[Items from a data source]
────
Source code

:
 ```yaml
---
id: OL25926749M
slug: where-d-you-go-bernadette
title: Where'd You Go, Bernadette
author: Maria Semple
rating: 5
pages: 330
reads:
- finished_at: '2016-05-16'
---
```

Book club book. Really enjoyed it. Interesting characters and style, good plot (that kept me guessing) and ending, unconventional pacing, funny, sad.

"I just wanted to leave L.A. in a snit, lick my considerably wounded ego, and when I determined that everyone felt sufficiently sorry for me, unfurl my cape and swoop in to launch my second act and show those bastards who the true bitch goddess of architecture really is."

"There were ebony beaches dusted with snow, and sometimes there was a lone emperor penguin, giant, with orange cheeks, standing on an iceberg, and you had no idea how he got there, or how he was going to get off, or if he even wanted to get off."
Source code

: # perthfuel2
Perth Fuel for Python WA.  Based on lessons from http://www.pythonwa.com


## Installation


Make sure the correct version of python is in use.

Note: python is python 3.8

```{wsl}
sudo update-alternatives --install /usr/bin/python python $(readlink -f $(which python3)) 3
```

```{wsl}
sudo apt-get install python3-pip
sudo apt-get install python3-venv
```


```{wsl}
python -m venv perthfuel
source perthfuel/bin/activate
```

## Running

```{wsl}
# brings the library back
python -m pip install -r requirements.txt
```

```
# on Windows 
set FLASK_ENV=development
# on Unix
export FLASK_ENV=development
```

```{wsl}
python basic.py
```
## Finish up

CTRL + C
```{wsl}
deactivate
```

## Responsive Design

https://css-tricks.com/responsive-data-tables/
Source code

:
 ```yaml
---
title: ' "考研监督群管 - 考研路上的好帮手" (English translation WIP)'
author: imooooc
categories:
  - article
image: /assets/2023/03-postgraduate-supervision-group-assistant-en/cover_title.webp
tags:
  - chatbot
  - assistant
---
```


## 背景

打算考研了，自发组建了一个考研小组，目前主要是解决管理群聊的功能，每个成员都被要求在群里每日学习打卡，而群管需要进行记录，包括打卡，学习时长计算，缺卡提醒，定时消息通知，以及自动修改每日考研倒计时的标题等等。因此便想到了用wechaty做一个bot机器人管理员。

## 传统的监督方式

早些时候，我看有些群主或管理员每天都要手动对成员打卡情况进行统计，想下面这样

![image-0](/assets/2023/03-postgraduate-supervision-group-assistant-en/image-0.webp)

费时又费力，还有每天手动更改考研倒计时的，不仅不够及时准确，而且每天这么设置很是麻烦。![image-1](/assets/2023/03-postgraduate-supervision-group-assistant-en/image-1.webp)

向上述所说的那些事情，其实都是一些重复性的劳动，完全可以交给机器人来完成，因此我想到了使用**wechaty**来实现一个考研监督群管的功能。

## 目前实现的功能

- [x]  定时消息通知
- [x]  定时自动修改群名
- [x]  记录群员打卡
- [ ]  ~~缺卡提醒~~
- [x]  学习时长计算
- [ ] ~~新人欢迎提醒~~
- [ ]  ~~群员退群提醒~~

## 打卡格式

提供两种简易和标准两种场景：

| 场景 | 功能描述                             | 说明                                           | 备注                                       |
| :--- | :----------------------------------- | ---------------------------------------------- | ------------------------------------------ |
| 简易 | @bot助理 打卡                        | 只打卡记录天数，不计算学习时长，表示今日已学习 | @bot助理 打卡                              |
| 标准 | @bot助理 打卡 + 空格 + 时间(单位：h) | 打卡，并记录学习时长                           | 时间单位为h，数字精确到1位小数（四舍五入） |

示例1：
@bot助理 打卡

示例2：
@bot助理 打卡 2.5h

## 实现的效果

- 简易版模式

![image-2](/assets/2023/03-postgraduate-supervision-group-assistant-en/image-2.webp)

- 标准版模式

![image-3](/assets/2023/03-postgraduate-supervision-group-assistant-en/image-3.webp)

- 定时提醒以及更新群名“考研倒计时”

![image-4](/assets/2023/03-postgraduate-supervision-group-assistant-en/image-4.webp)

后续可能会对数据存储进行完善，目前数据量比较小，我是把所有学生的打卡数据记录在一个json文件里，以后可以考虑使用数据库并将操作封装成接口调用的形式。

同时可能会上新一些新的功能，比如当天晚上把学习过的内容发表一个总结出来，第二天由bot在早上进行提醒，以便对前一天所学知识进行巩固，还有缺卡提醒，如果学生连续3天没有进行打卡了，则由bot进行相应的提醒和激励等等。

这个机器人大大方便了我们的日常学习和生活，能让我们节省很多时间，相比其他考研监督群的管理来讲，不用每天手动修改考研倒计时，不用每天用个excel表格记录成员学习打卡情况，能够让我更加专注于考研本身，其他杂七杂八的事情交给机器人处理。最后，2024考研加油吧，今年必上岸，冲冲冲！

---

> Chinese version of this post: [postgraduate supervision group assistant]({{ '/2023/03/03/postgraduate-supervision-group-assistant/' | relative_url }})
────
TASK TO COMPLETE: Check each line of these records for the string "that" and state only how many lines have it.

RESPONSE TO THE EXERCISE: 2